Anyone might “celebrate what it means to live a life” in their own personal ways, but for whom is that a primary function of their profession? Artists, definitely. Clergy, maybe. Doctors save lives rather than celebrating them, and it doesn’t denigrate them to say so. Stay-at-home parents help others, and Davis might even agree that that’s more noble, important, and essential than “celebrating” the meaning of life.

Her point was simply that artists serve a unique role in telling stories about the human experience, and that she’s glad she’s a part of that.

Certainly, she could have edited herself to make a less controversial, though arguably less interesting, statement.

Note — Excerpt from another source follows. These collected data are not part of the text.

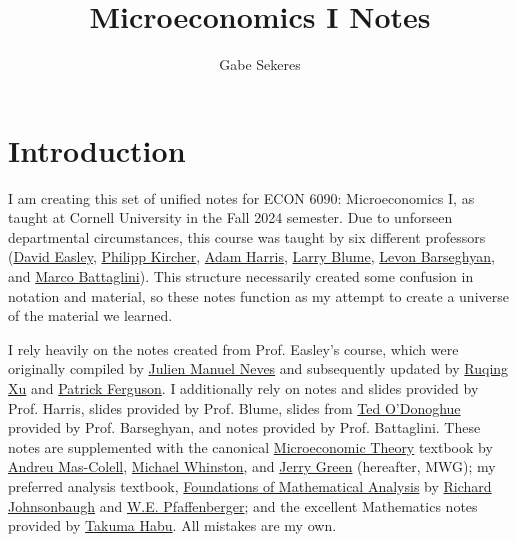 \documentclass[12pt]{article}
\title{Microeconomics I Notes}
\author{Gabe Sekeres}
\begin{document}
\maketitle

\section*{Introduction}

I am creating this set of unified notes for ECON 6090: Microeconomics I, as taught at Cornell University in the Fall 2024 semester. Due to unforseen departmental circumstances, this course was taught by six different professors (\href{https://easley.economics.cornell.edu/}{David Easley}, \href{https://philippkircher.com/}{Philipp Kircher}, \href{https://adamharris.phd/}{Adam Harris}, \href{https://sites.santafe.edu/~leb/}{Larry Blume}, \href{https://barseghyan.economics.cornell.edu/}{Levon Barseghyan}, and \href{https://www.mbattaglini.com/}{Marco Battaglini}). This structure necessarily created some confusion in notation and material, so these notes function as my attempt to create a universe of the material we learned.

I rely heavily on the notes created from Prof. Easley's course, which were originally compiled by \href{https://julienneves.com/}{Julien Manuel Neves} and subsequently updated by \href{https://ruqing-xu.github.io/}{Ruqing Xu} and \href{https://economics.cornell.edu/patrick-ferguson}{Patrick Ferguson}. I additionally rely on notes and slides provided by Prof. Harris, slides provided by Prof. Blume, slides from \href{https://blogs.cornell.edu/odonoghue/}{Ted O'Donoghue} provided by Prof. Barseghyan, and notes provided by Prof. Battaglini. These notes are supplemented with the canonical \href{https://global.oup.com/academic/product/microeconomic-theory-9780195073409?cc=us&lang=en&}{Microeconomic Theory} textbook by \href{https://www.upf.edu/web/andreu-mas-colell}{Andreu Mas-Colell}, \href{https://mitsloan.mit.edu/faculty/directory/michael-whinston}{Michael Whinston}, and \href{https://www.hbs.edu/faculty/Pages/profile.aspx?facId=6466}{Jerry Green} (hereafter, MWG); my preferred analysis textbook, \href{https://store.doverpublications.com/products/9780486477664}{Foundations of Mathematical Analysis} by \href{https://condor.depaul.edu/~rjohnson/}{Richard Johnsonbaugh} and \href{https://www.mathgenealogy.org/id.php?id=12494}{W.E. Pfaffenberger}; and the excellent Mathematics notes provided by \href{https://www.takumahabu.com/Economics}{Takuma Habu}. All mistakes are my own.
\end{document}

If she’d simply said, “I became an artist—and thank God I did—because we celebrate what it means to live a life,” complaints may have been harder to come by. The “only” highlights a specific way that artists are special, but it also is a dogwhistle to anyone holding strong resentment about Hollywood elitism and condescension. And there’s rarely been a better time to air such resentment than right now.

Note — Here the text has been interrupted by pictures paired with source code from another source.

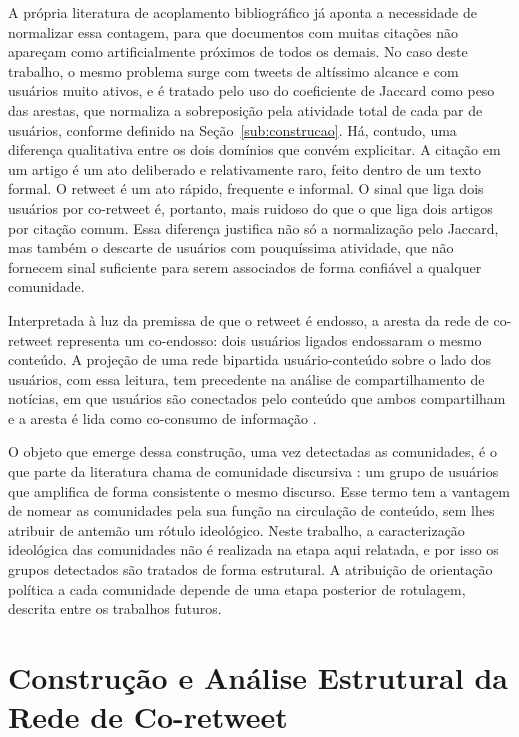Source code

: \documentclass[conference]{IEEEtran}
\begin{document}
A própria literatura de acoplamento bibliográfico já aponta a necessidade de normalizar essa contagem, para que documentos com muitas citações não apareçam como artificialmente próximos de todos os demais. No caso deste trabalho, o mesmo problema surge com tweets de altíssimo alcance e com usuários muito ativos, e é tratado pelo uso do coeficiente de Jaccard como peso das arestas, que normaliza a sobreposição pela atividade total de cada par de usuários, conforme definido na Seção~\ref{sub:construcao}. Há, contudo, uma diferença qualitativa entre os dois domínios que convém explicitar. A citação em um artigo é um ato deliberado e relativamente raro, feito dentro de um texto formal. O retweet é um ato rápido, frequente e informal. O sinal que liga dois usuários por co-retweet é, portanto, mais ruidoso do que o que liga dois artigos por citação comum. Essa diferença justifica não só a normalização pelo Jaccard, mas também o descarte de usuários com pouquíssima atividade, que não fornecem sinal suficiente para serem associados de forma confiável a qualquer comunidade.

Interpretada à luz da premissa de que o retweet é endosso, a aresta da rede de co-retweet representa um co-endosso: dois usuários ligados endossaram o mesmo conteúdo. A projeção de uma rede bipartida usuário-conteúdo sobre o lado dos usuários, com essa leitura, tem precedente na análise de compartilhamento de notícias, em que usuários são conectados pelo conteúdo que ambos compartilham e a aresta é lida como co-consumo de informação \cite{b_cicchini2022}.

O objeto que emerge dessa construção, uma vez detectadas as comunidades, é o que parte da literatura chama de comunidade discursiva \cite{b_becatti2019}: um grupo de usuários que amplifica de forma consistente o mesmo discurso. Esse termo tem a vantagem de nomear as comunidades pela sua função na circulação de conteúdo, sem lhes atribuir de antemão um rótulo ideológico. Neste trabalho, a caracterização ideológica das comunidades não é realizada na etapa aqui relatada, e por isso os grupos detectados são tratados de forma estrutural. A atribuição de orientação política a cada comunidade depende de uma etapa posterior de rotulagem, descrita entre os trabalhos futuros.


\section{Construção e Análise Estrutural da Rede de Co-retweet}
\label{sec:contribuicao}
\end{document}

On the right, reflexive disgust for the entertainment industry has taken on new fervor under Donald Trump. During the Fox and Friends after the Oscars, the snafu whereby La La Land mistakenly was announced as Best Picture was spun by Steve Doocy as, “Hollywood got the election wrong, and last night Hollywood got the Oscars wrong.” Guest Tucker Carlson agreed but added that Moonlight “had to win” because the moralizing, politically correct establishment willed it to. Yes, the Oscars were both an out-of-touch catastrophe and an insidiously rigged game.

Donald Trump has given his own interpretation of the Academy’s screwup: “I think they were focused so hard on politics that they didn’t get the act together at the end,” he told Breitbart, as if the PricewaterhouseCoopers accountant who handed Warren Beatty the wrong envelope did so because he’d been cackling too hard at Kimmel tweeting the president “u up?”

Liberals may groan at Trump taking credit for his critics making a logistical mistake. But, of course, both sides see a lot of politics in entertainment these days: See all the takes making like Doocy and comparing the end of the Oscars to election night.

To many viewers on Sunday, Davis’s speech seemed remarkable for how it nearly transcended partisan fray and just passionately talked about acting. But one word—“only”—was enough to make her a culture-war litmus test. Maybe she wanted to pick a fight about art’s place in society, or maybe she was simply portraying her profession as she genuinely sees it. Either way, it was a defiant move in an era where artists are increasingly held to the same standards as candidates for office: expected to choose their words not for truth but for politics.